The pope said that ignoring the clergy sexual abuse scandal for so long marred the Catholic Church and drove people away from it.
Pope Francis blasted members of Portugal's Catholic hierarchy for ignoring the country's clergy sexual abuse for so long, a reaction that he said drove people away from the Catholic Church and marred its reputation.
Talking in his native Spanish, Pope Francis acknowledged that many clergy and nuns are feeling weary because people are losing faith. "It is often accentuated by the disappointment and anger with which some people view the church, at times due to our poor witness and the scandals that have marred her face and called us to a humble and ongoing purification, starting with the anguished cry of the victims, who must always be accepted and listened to," he said, referring to Portugal's sexual abuse scandal.

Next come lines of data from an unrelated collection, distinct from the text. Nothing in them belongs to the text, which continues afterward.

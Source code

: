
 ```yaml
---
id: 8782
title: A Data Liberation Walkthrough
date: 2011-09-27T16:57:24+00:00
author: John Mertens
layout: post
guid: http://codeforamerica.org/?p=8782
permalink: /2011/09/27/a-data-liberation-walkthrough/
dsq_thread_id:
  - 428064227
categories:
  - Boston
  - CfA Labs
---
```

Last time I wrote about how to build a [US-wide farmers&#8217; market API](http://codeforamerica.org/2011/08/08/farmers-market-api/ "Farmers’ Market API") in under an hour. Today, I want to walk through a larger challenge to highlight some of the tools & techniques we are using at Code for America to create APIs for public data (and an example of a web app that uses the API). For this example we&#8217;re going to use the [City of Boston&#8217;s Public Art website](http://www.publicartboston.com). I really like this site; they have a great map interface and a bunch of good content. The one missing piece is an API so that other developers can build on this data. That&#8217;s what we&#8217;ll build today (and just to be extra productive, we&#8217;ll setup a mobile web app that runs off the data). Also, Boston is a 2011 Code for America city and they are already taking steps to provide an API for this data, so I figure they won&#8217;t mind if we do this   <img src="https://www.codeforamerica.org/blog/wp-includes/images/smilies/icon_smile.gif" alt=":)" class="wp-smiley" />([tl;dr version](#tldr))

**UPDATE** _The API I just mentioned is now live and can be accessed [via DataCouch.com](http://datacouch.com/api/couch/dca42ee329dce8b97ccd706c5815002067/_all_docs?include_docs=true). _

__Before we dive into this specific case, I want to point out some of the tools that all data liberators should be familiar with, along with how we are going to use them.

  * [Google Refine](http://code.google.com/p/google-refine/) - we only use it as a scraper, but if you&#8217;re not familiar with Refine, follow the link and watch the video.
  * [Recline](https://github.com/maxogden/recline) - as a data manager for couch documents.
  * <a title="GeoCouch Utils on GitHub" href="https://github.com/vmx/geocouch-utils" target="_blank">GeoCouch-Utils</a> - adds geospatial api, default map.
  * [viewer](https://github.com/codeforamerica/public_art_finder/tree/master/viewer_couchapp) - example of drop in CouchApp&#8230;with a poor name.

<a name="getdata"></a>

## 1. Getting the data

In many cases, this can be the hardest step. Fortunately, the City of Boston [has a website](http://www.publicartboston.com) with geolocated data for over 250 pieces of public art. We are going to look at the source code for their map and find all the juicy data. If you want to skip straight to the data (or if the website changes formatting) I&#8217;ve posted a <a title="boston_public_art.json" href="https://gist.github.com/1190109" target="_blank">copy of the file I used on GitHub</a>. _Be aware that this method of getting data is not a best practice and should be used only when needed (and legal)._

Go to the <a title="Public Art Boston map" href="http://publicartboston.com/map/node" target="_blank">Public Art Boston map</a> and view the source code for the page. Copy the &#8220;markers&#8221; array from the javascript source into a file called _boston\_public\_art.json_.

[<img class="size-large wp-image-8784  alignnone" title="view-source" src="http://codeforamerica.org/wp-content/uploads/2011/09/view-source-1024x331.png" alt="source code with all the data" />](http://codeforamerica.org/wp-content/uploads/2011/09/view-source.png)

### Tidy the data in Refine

On Thursday, the first day of a five-day visit to Lisbon for the Catholic Church's World Youth Day festival, the pope also met with 13 survivors of sexual abuse, with whom he talked for over an hour.
The meeting was aimed at trying to help members of the church in Portugal, as well as the faithful, overcome the difficult moment they're now facing as the country comes to terms with the same legacy of abuse and cover-up which has recently been revealed in other European countries.
In February, a panel of experts hired by Portugal's bishops reported that priests and other church personnel may have abused at least 4,815 of boys and girls since 1950. The report revealed the problem of child sex abuse within the church to be much bigger than previously suggested when bishops tried to minimise it saying there were only a handful of cases.
After the release of the report, Portugal's bishops initially refused to remove abusers from ministry and said they would only compensate victims if courts ordered them to.
Following the Pope's comments earlier in the day, Bishop Jose Ornelas, the head of the Portuguese Bishops' Conference, said that the country's church will devote "special attention to the protection of the welfare of children and the undertaking to protect them from all kinds of abuse."
Portugal's bishops are committed to "putting the victims first," and "working together" with victims on reparations and their recovery, a statement after the conference said.
António Grosso of "Coração Silenciado" (literally, "Silenced Heart") -- the only association for victims of Church abuse in Portugal -- told the Spanish news agency EFE that the Pope "had an obligation" to talk about the scandal to "warn the world youth who are present in Lisbon not to allow themselves to be manipulated by abusers within the Church, but to denounce them."